• **TASK INSTRUCTIONS**: Your answer should be every line of the entries that has the string "Development" in it.

Source records:
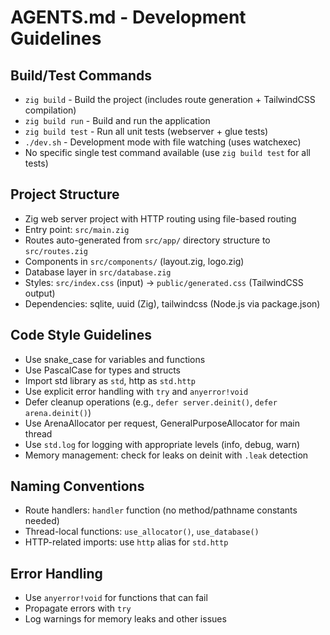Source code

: # AGENTS.md - Development Guidelines

## Build/Test Commands
- `zig build` - Build the project (includes route generation + TailwindCSS compilation)
- `zig build run` - Build and run the application 
- `zig build test` - Run all unit tests (webserver + glue tests)
- `./dev.sh` - Development mode with file watching (uses watchexec)
- No specific single test command available (use `zig build test` for all tests)

## Project Structure
- Zig web server project with HTTP routing using file-based routing
- Entry point: `src/main.zig`
- Routes auto-generated from `src/app/` directory structure to `src/routes.zig`
- Components in `src/components/` (layout.zig, logo.zig)
- Database layer in `src/database.zig`
- Styles: `src/index.css` (input) → `public/generated.css` (TailwindCSS output)
- Dependencies: sqlite, uuid (Zig), tailwindcss (Node.js via package.json)

## Code Style Guidelines
- Use snake_case for variables and functions
- Use PascalCase for types and structs
- Import std library as `std`, http as `std.http`
- Use explicit error handling with `try` and `anyerror!void`
- Defer cleanup operations (e.g., `defer server.deinit()`, `defer arena.deinit()`)
- Use ArenaAllocator per request, GeneralPurposeAllocator for main thread
- Use `std.log` for logging with appropriate levels (info, debug, warn)
- Memory management: check for leaks on deinit with `.leak` detection

## Naming Conventions
- Route handlers: `handler` function (no method/pathname constants needed)
- Thread-local functions: `use_allocator()`, `use_database()`
- HTTP-related imports: use `http` alias for `std.http`

## Error Handling
- Use `anyerror!void` for functions that can fail
- Propagate errors with `try`
- Log warnings for memory leaks and other issues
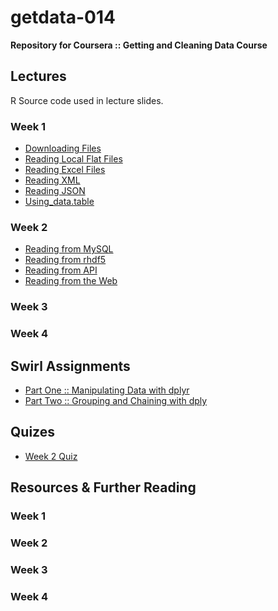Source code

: # getdata-014
__Repository for Coursera :: Getting and Cleaning Data Course__

## Lectures ##
R Source code used in lecture slides.

### Week 1 ###
* [Downloading Files](https://github.com/nickhepler/getdata-014/blob/master/lecture/wk1/downloading_files.R)
* [Reading Local Flat Files](https://github.com/nickhepler/getdata-014/blob/master/lecture/wk1/reading_local_flat_files.R)
* [Reading Excel Files](https://github.com/nickhepler/getdata-014/blob/master/lecture/wk1/reading_excel_files.R)
* [Reading XML](https://github.com/nickhepler/getdata-014/blob/master/lecture/wk1/reading_xml.R)
* [Reading JSON](https://github.com/nickhepler/getdata-014/blob/master/lecture/wk1/reading_json.R)
* [Using_data.table](https://github.com/nickhepler/getdata-014/blob/master/lecture/wk1/using_data_table.R)


### Week 2 ###
* [Reading from MySQL](https://github.com/nickhepler/getdata-013/blob/master/lecture/reading_mySQL.R)
* [Reading from rhdf5](https://github.com/nickhepler/getdata-013/blob/master/lecture/reading_rhdf5.R)
* [Reading from API](https://github.com/nickhepler/getdata-013/blob/master/lecture/reading_api.R)
* [Reading from the Web](https://github.com/nickhepler/getdata-013/blob/master/lecture/reading_web.R)

### Week 3 ###

### Week 4 ###

## Swirl Assignments ##
* [Part One :: Manipulating Data with dplyr](https://github.com/nickhepler/getdata-013/blob/master/swirl/dplyr_part1.R)
* [Part Two :: Grouping and Chaining with dply](https://github.com/nickhepler/getdata-013/blob/master/swirl/dplyr_part2.R)

## Quizes ##
* [Week 2 Quiz](https://github.com/nickhepler/getdata-013/blob/master/quiz/quiz_2.R)

## Resources & Further Reading ##
### Week 1 ###

### Week 2 ###

### Week 3 ###

### Week 4 ###
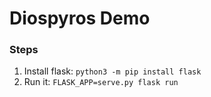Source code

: # Diospyros Demo

### Steps

1. Install flask: `python3 -m pip install flask`
2. Run it: `FLASK_APP=serve.py flask run`
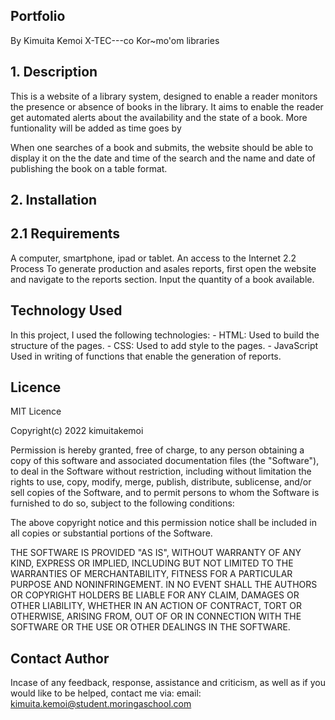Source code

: ## Portfolio
By Kimuita Kemoi X-TEC---co Kor~mo'om libraries

## 1. Description
This is a website of a library system, designed to enable a reader monitors the presence or absence of books in the library. It aims to enable the reader get automated alerts about the availability and the state of a book. More funtionality will be added as time goes by

When one searches of a book and submits, the website should be able to display it on the the date and time of the search and the name and date of publishing the book on a table format.

## 2. Installation
## 2.1 Requirements

A computer, smartphone, ipad or tablet.
An access to the Internet 2.2 Process To generate production and asales reports, first open the website and navigate to the reports section. Input the quantity of a book available.
## Technology Used
In this project, I used the following technologies: - HTML: Used to build the structure of the pages. - CSS: Used to add style to the pages. - JavaScript Used in writing of functions that enable the generation of reports.

## Licence
MIT Licence

Copyright(c) 2022 kimuitakemoi

Permission is hereby granted, free of charge, to any person obtaining a copy of this software and associated documentation files (the "Software"), to deal in the Software without restriction, including without limitation the rights to use, copy, modify, merge, publish, distribute, sublicense, and/or sell copies of the Software, and to permit persons to whom the Software is furnished to do so, subject to the following conditions:

The above copyright notice and this permission notice shall be included in all copies or substantial portions of the Software.

THE SOFTWARE IS PROVIDED "AS IS", WITHOUT WARRANTY OF ANY KIND, EXPRESS OR IMPLIED, INCLUDING BUT NOT LIMITED TO THE WARRANTIES OF MERCHANTABILITY, FITNESS FOR A PARTICULAR PURPOSE AND NONINFRINGEMENT. IN NO EVENT SHALL THE AUTHORS OR COPYRIGHT HOLDERS BE LIABLE FOR ANY CLAIM, DAMAGES OR OTHER LIABILITY, WHETHER IN AN ACTION OF CONTRACT, TORT OR OTHERWISE, ARISING FROM, OUT OF OR IN CONNECTION WITH THE SOFTWARE OR THE USE OR OTHER DEALINGS IN THE SOFTWARE.

## Contact Author
Incase of any feedback, response, assistance and criticism, as well as if you would like to be helped, contact me via: email: kimuita.kemoi@student.moringaschool.com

• **EXERCISE OUTPUT**:
: # AGENTS.md - Development Guidelines
- `./dev.sh` - Development mode with file watching (uses watchexec)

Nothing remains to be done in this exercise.